<<<<

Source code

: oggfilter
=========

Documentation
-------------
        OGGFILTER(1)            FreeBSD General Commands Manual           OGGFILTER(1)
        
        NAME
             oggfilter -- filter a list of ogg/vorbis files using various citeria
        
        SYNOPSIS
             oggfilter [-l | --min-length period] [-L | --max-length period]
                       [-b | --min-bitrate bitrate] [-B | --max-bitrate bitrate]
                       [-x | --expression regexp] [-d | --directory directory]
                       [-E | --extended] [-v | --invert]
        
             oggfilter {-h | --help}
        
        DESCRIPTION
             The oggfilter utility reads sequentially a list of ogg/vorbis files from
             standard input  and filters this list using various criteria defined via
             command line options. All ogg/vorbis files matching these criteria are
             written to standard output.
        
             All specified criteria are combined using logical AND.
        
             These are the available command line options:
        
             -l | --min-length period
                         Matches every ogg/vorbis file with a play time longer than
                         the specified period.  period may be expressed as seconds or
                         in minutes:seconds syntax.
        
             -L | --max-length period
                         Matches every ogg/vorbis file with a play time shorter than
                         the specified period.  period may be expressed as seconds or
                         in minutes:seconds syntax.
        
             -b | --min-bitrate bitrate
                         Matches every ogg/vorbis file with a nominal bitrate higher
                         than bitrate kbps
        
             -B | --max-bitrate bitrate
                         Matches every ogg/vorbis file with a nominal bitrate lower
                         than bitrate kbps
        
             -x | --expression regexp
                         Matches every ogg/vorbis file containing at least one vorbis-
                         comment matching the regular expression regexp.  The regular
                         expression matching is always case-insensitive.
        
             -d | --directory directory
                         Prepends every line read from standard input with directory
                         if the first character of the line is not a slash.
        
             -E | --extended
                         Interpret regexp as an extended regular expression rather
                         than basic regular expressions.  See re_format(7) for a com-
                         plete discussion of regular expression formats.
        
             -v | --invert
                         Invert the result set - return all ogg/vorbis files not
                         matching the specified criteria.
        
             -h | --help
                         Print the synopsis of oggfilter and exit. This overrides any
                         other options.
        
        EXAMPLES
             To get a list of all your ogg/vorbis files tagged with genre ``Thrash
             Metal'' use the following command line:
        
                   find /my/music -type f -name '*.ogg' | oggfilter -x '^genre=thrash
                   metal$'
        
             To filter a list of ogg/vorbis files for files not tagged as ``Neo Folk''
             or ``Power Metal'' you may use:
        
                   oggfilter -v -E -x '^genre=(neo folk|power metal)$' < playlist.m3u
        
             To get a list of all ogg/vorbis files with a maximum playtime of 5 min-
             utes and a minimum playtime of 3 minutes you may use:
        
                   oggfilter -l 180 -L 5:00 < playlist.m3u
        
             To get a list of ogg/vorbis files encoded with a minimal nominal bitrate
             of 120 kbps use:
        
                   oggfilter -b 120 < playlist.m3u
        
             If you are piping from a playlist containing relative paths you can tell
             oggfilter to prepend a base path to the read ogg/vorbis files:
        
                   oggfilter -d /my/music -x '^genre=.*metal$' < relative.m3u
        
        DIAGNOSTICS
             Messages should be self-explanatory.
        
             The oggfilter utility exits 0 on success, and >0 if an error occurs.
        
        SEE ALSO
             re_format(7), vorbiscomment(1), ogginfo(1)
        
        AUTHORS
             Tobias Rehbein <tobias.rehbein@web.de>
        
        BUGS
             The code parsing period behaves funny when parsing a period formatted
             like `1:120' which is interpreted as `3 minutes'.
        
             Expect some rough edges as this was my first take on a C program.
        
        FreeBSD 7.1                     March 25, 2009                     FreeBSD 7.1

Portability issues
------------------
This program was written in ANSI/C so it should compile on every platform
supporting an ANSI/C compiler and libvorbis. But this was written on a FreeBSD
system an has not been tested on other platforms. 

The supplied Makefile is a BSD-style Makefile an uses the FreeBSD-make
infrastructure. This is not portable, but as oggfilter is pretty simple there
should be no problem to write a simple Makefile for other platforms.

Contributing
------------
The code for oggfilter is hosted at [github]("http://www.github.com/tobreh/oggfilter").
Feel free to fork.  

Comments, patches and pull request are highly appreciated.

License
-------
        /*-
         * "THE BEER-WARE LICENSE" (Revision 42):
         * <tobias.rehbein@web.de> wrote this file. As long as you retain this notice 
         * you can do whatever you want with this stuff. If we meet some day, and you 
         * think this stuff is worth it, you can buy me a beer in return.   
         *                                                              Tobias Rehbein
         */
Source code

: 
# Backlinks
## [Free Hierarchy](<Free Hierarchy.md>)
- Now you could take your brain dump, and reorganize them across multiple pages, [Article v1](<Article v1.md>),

>>>>

* YOUR TASK: Between the first line of the entries above and the line with "[-E | --extended]", both included, copy every line exactly and nothing outside that range.

* RESPONSE AREA:
Source code

: oggfilter
=========

Documentation
-------------
        OGGFILTER(1)            FreeBSD General Commands Manual           OGGFILTER(1)
        
        NAME
             oggfilter -- filter a list of ogg/vorbis files using various citeria
        
        SYNOPSIS
             oggfilter [-l | --min-length period] [-L | --max-length period]
                       [-b | --min-bitrate bitrate] [-B | --max-bitrate bitrate]
                       [-x | --expression regexp] [-d | --directory directory]
                       [-E | --extended] [-v | --invert]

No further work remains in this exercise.